### Source material
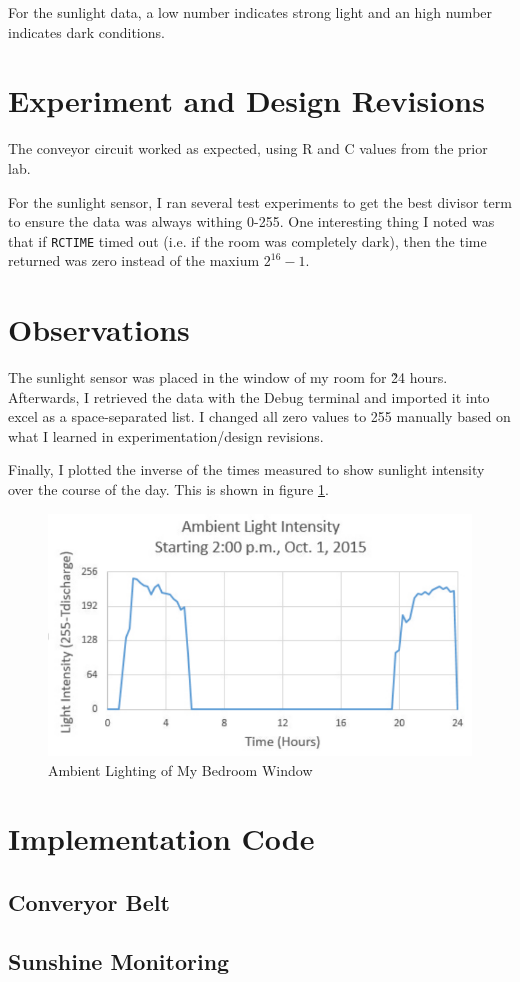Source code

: \documentclass[11pt]{article}
\begin{document}
For the sunlight data, a low number indicates strong light and an
high number indicates dark conditions.

\section{Experiment and Design Revisions}

The conveyor circuit worked as expected, using R and C values from the prior lab.

For the sunlight sensor, I ran several test experiments to get the best divisor term
to ensure the data was always withing 0-255. One interesting thing I noted was
that if \texttt{RCTIME} timed out (i.e. if the room was completely dark), then
the time returned was zero instead of the maxium $2^{16}-1$.

\section{Observations}

The sunlight sensor was placed in the window of my room for \~ 24 hours.
Afterwards, I retrieved the data with the Debug terminal and imported it
into excel as a space-separated list. I changed all zero values to 255 manually
based on what I learned in experimentation/design revisions.

Finally, I plotted the inverse of the times measured to show sunlight
intensity over the course of the day. This is shown in figure \ref{ambient-lighting-results}.

\begin{figure}[h!]
\centering
\includegraphics[width=.7\textwidth]{ambient-lighting-results.pdf}
\caption{Ambient Lighting of My Bedroom Window}
\label{ambient-lighting-results}
\end{figure}

\clearpage
\section{Implementation Code}

\subsection{Converyor Belt}
\begingroup
\fontsize{10pt}{12pt}

\endgroup

\clearpage
\subsection{Sunshine Monitoring}
\begingroup
\fontsize{10pt}{12pt}

\endgroup
\end{document}
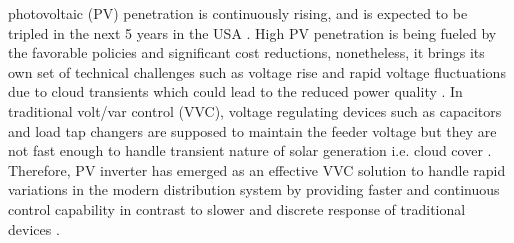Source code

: \documentclass[journal]{IEEEtran}
\begin{document}
 photovoltaic (PV) penetration is continuously rising, and is expected to be tripled in the next 5 years in the USA \cite{seia_2016}.
High PV penetration is being fueled by the favorable policies and significant cost reductions, nonetheless, it brings its own set of technical challenges such as voltage rise and rapid voltage fluctuations due to cloud transients which could lead to the reduced power quality \cite{coster_integration_2011,mather_high-penetration_2016}. %
In traditional volt/var control (VVC), voltage regulating devices such as capacitors and load tap changers are supposed to maintain the feeder voltage but they are not fast enough to handle transient nature of solar generation i.e. cloud cover \cite{yeh_adaptive_2012,robbins_two-stage_2013,mcgranaghan_advanced_2008}. Therefore, PV inverter has emerged as an effective VVC solution to handle rapid variations in the modern distribution system by providing faster and continuous control capability in contrast to slower and discrete response of traditional devices \cite{turitsyn_options_2011,bollen_voltage_2005,carvalho_distributed_2008}.
\end{document}
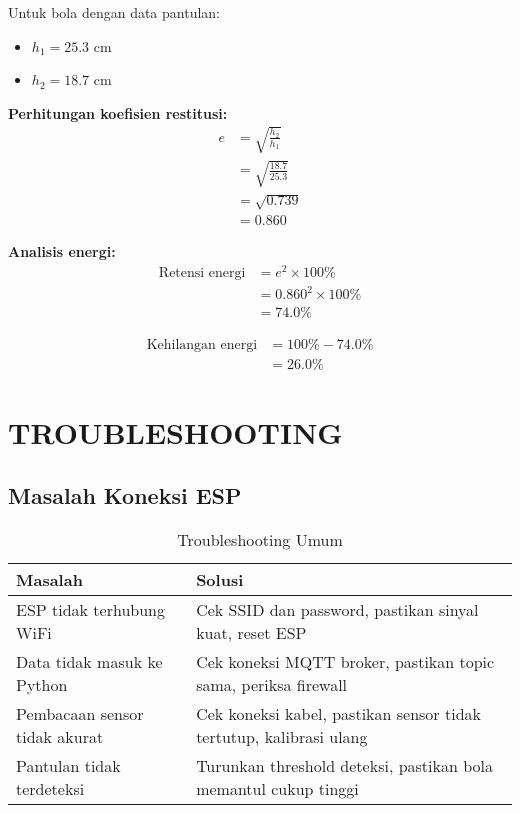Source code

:\documentclass[12pt,a4paper]{article}
\begin{document}
Untuk bola dengan data pantulan:
\begin{itemize}
    \item $h_1 = 25.3$ cm
    \item $h_2 = 18.7$ cm
\end{itemize}

\textbf{Perhitungan koefisien restitusi:}
\begin{align}
e &= \sqrt{\frac{h_2}{h_1}} \\
&= \sqrt{\frac{18.7}{25.3}} \\
&= \sqrt{0.739} \\
&= 0.860
\end{align}

\textbf{Analisis energi:}
\begin{align}
\text{Retensi energi} &= e^2 \times 100\% \\
&= 0.860^2 \times 100\% \\
&= 74.0\%
\end{align}

\begin{align}
\text{Kehilangan energi} &= 100\% - 74.0\% \\
&= 26.0\%
\end{align}

\section{TROUBLESHOOTING}

\subsection{Masalah Koneksi ESP}
\begin{table}[H]
\centering
\begin{tabular}{|p{5cm}|p{8cm}|}
\hline
\textbf{Masalah} & \textbf{Solusi} \\
\hline
ESP tidak terhubung WiFi & Cek SSID dan password, pastikan sinyal kuat, reset ESP \\
\hline
Data tidak masuk ke Python & Cek koneksi MQTT broker, pastikan topic sama, periksa firewall \\
\hline
Pembacaan sensor tidak akurat & Cek koneksi kabel, pastikan sensor tidak tertutup, kalibrasi ulang \\
\hline
Pantulan tidak terdeteksi & Turunkan threshold deteksi, pastikan bola memantul cukup tinggi \\
\hline
\end{tabular}
\caption{Troubleshooting Umum}
\end{table}
\end{document}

### Required work
Could you report all lines of the listing that hold "penetration"?

### Completed exercise
 photovoltaic (PV) penetration is continuously rising, and is expected to be tripled in the next 5 years in the USA \cite{seia_2016}.
High PV penetration is being fueled by the favorable policies and significant cost reductions, nonetheless, it brings its own set of technical challenges such as voltage rise and rapid voltage fluctuations due to cloud transients which could lead to the reduced power quality \cite{coster_integration_2011,mather_high-penetration_2016}. %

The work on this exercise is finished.